Türk şirketler petrol anlaşmalarından teknik nedenlerle mi yoksa siyasi bir kararla mı ihraç edildi? Bu soruya yanıtı çok net: “Türkiye’ye karşı kullanabileceğimiz tek silah ekonomi. Biz de bu baskıyı kullanıyoruz, gelip de şunu yapın bunu yapın diyerek içişlerimize karışmaması lazım. Nasıl Japonlar, Koreliler ekonomik çıkarlarına göre hareket ediyorsa Türkiye de öyle yapmalı. Bu Türk halkı ile değil Türkiye hükümeti ile olan bir problem. Karar siyasi bir karar.”

Hamudi meseleleri hal yoluna koymak için aylar önce TBMM’ye ziyaret teklifinde bulunduğunu, iki hafta önce teklifi yenilediğini ama kendilerine henüz bir tarih verilmediğini hatırlatırken “Ne zaman bir girişimde bulunsak bir takım açıklamalarla tekrar başa dönüyoruz” diyor.

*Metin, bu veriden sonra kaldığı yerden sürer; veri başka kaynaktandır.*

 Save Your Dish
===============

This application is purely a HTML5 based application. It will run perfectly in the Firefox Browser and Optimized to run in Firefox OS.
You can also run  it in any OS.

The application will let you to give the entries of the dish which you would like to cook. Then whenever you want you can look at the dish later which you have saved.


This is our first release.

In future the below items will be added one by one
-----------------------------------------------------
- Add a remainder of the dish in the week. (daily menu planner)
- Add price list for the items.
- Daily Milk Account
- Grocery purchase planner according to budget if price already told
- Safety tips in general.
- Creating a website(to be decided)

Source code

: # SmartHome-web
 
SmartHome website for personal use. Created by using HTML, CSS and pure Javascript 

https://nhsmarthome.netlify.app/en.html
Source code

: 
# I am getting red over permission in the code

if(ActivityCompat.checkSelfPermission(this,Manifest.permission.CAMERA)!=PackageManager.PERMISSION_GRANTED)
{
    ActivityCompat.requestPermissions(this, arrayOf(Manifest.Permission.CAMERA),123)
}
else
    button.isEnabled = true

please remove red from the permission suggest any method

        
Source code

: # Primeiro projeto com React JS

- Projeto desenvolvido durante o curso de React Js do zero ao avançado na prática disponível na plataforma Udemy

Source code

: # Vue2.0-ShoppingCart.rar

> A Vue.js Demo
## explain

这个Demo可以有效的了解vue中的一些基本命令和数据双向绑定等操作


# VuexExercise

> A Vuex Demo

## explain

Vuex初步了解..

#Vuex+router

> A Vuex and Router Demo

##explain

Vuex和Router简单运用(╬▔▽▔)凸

‘İran’dan da silah alırız’
Irak’ın Rusya ile silah anlaşmasına ABD’nin neden ses çıkarmadığını soruyorum, yanıtta meydan okuma havası var:
“Amerikan silahları hem pahalı hem de geç teslim ediyorlar. F-16 alımı yapıldı, daha teslim edilmedi. Sadece bir cephede yer almak Irak’ın çıkarına değil. ABD’liler rahatsız olsalar da anlayışla karşılıyorlar. Silah kaynaklarının çeşitli olması gerekiyor. Rusya’dan da alırız İran’dan da. İsrail dışında herkese açığız. ABD gittikten sonra bizde açıkçası silah kalmadı. Pikaplar üzerindeki makineliler dışında silah yoktu. Teröristlerin bizden daha fazla silahı vardı. Savaş uçağına ihtiyacımız var, helikopter için Çeklerle anlaşma yapıldı.”

Kürtlerin İsrail’le milyarlarca dolarlık silah anlaşması yaptığına dair iddialarla ilgili de ellerinde bilgi olmadığını söylüyor. ‘Meclis olarak bu kadar kritik meselede bilgi sahibi olmamanız mümkün mü’ diye üsteliyorum, gülümseyerek “Bilmiyorum, size sormak lazım. Belki İsrail silahlarını Türkiye üzerinden almışlardır. İran yoluyla olmaz, Suriye üzerinden de olmaz, geriye bir tek Türkiye kalıyor” diyor.

Velhasıl Irak nice hamlelere gebe bir satranç tahtasını andırıyor. Buradaki sınav sadece Irak’ın değil Türkiye’nin de sınavı.